**Your goal**. Which lines in the records below contain the word "include"? Copy each one out.

**Data to examine**.
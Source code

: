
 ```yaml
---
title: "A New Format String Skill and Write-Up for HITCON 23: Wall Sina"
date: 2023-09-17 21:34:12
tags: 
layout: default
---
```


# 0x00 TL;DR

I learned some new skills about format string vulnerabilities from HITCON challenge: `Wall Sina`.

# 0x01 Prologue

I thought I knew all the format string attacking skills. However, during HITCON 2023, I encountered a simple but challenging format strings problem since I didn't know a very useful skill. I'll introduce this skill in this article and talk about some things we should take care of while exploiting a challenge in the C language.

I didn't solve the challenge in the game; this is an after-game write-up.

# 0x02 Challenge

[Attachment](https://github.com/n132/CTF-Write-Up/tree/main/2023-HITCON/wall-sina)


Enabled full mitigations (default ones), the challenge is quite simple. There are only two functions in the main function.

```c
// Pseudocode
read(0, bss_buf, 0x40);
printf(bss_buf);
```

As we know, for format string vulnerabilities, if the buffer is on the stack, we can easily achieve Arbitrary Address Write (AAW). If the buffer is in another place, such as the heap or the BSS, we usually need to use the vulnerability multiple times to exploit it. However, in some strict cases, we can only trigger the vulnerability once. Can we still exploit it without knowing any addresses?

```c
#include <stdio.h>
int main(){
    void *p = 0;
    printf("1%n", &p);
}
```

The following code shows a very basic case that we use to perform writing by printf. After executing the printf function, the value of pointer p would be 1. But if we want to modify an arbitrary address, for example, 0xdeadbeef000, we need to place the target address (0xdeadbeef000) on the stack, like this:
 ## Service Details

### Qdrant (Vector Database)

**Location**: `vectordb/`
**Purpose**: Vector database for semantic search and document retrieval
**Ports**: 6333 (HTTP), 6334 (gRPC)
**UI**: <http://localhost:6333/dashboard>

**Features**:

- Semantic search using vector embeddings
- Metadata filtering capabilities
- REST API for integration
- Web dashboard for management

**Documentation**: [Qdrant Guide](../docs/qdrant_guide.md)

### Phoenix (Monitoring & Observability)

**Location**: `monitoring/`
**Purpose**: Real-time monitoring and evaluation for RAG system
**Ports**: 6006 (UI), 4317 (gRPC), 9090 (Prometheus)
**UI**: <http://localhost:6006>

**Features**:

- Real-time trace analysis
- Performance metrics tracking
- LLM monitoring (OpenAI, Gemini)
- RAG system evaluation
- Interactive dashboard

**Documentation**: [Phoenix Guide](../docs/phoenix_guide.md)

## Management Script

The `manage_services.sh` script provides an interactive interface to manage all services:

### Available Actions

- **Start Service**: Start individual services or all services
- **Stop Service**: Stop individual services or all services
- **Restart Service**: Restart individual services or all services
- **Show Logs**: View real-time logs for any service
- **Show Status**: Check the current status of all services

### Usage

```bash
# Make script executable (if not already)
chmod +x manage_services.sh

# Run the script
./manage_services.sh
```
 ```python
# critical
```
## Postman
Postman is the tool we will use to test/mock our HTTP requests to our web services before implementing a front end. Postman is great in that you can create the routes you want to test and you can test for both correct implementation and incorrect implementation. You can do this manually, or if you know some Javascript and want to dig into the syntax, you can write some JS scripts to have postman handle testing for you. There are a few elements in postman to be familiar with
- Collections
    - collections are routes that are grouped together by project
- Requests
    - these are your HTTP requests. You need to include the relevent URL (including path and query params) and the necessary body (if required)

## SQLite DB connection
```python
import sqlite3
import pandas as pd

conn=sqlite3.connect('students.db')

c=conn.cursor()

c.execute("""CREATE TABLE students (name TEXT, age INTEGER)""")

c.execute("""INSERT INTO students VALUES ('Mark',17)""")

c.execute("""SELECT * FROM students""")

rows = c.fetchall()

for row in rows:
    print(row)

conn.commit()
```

**Answer to the problem**.
#include <stdio.h>
    - these are your HTTP requests. You need to include the relevent URL (including path and query params) and the necessary body (if required)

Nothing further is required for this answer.